Segundo o jornal “O Globo”,
o deputado tucano Carlos Sampaio (SP) agiu para impedir que a Comissão de
Defesa do Consumidor faça uma audiência pública e aprove a criação de uma
comissão externa para investigar o desmoronamento das obras da Linha 4,
alegando “exploração política”. Uma outra proposta para investigar a obra do
metrô foi apresentada na Comissão de Direitos Humanos sem sucesso.
Enquanto isso, os tucanos
fazem um alarido para criar uma CPI do setor aéreo, cuja instalação foi
suspensa pelo plenário da Câmara por 261 a 46, apelando até para o STF. Além
disso, os tucanos e seus aliados estão obstruindo os trabalhos na Câmara,
prejudicando a população e impedindo que leis de combate à violência sejam
aprovadas.
A proposta de CPI da
oposição não tem fato determinado, não tem prazo e nem o número de deputados,
ferindo o regimento da Casa e a Constituição, segundo o relatório do deputado
Colbert Martins (PMDB-BA) que acatou o requerimento do PT na Comissão de
Constituição e Justiça apontando as ilegalidades da proposta.

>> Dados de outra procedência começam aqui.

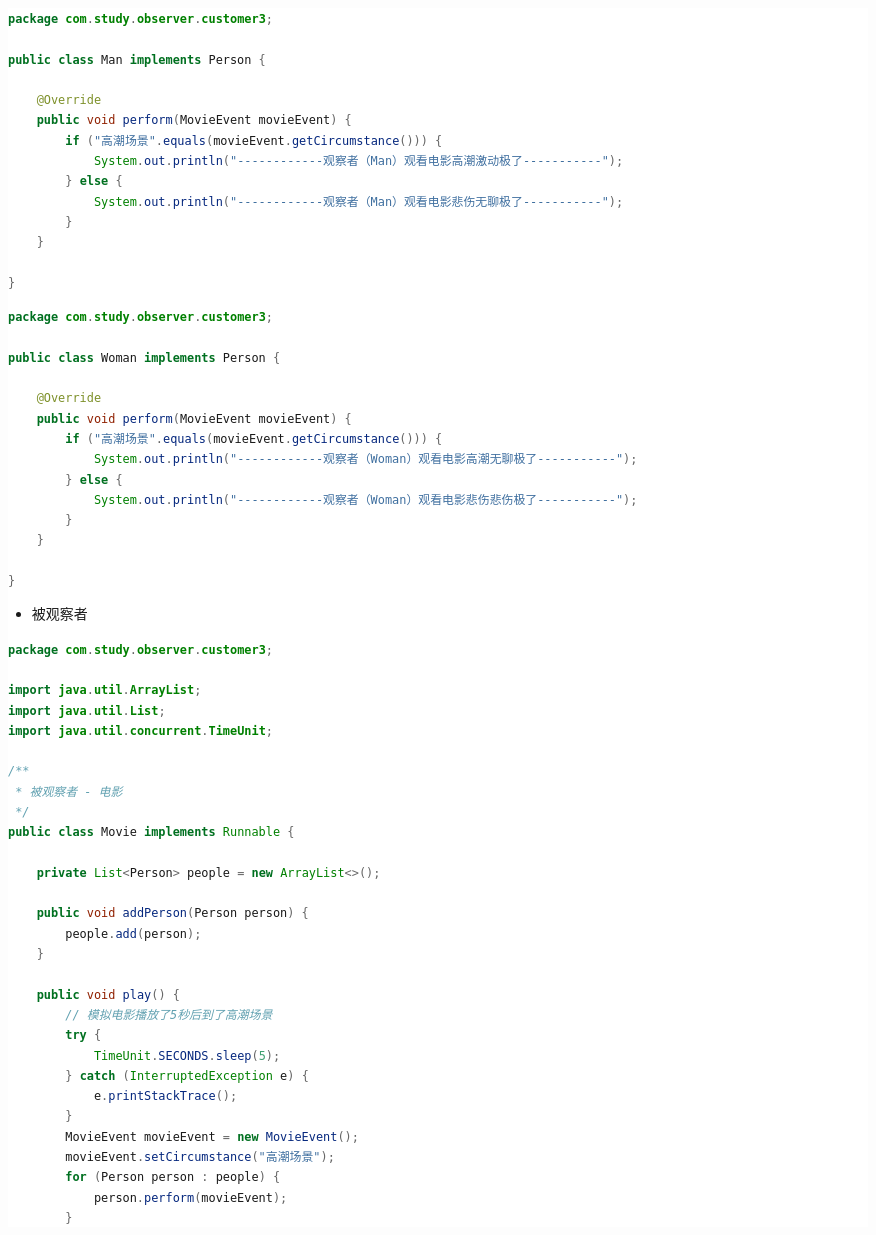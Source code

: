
 ```java
package com.study.observer.customer3;

public class Man implements Person {

    @Override
    public void perform(MovieEvent movieEvent) {
        if ("高潮场景".equals(movieEvent.getCircumstance())) {
            System.out.println("------------观察者（Man）观看电影高潮激动极了-----------");
        } else {
            System.out.println("------------观察者（Man）观看电影悲伤无聊极了-----------");
        }
    }

}
```

```java
package com.study.observer.customer3;

public class Woman implements Person {

    @Override
    public void perform(MovieEvent movieEvent) {
        if ("高潮场景".equals(movieEvent.getCircumstance())) {
            System.out.println("------------观察者（Woman）观看电影高潮无聊极了-----------");
        } else {
            System.out.println("------------观察者（Woman）观看电影悲伤悲伤极了-----------");
        }
    }

}
```

- 被观察者

```java
package com.study.observer.customer3;

import java.util.ArrayList;
import java.util.List;
import java.util.concurrent.TimeUnit;

/**
 * 被观察者 - 电影
 */
public class Movie implements Runnable {

    private List<Person> people = new ArrayList<>();

    public void addPerson(Person person) {
        people.add(person);
    }

    public void play() {
        // 模拟电影播放了5秒后到了高潮场景
        try {
            TimeUnit.SECONDS.sleep(5);
        } catch (InterruptedException e) {
            e.printStackTrace();
        }
        MovieEvent movieEvent = new MovieEvent();
        movieEvent.setCircumstance("高潮场景");
        for (Person person : people) {
            person.perform(movieEvent);
        }
```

“Na verdade, a tradição do
PSDB é não aceitar ser investigado nunca, mas não perde a oportunidade de
criar um palanque eleitoral quando se trata de apurar seus adversários”,
afirmou o deputado Carlos Zarattini (PT-SP). O deputado petista informou que
um requerimento de sua autoria, propondo audiência pública com o atual
secretário municipal de transportes de São Paulo, José Luiz Portela, para que
explicasse as causas do acidente e a situação das obras, ainda não foi votado
na Comissão de Transportes. “No dia que o requerimento entrou na pauta, o PSDB
e o PPS foram lá para obstruir e impedir a apreciação da proposta”, contou.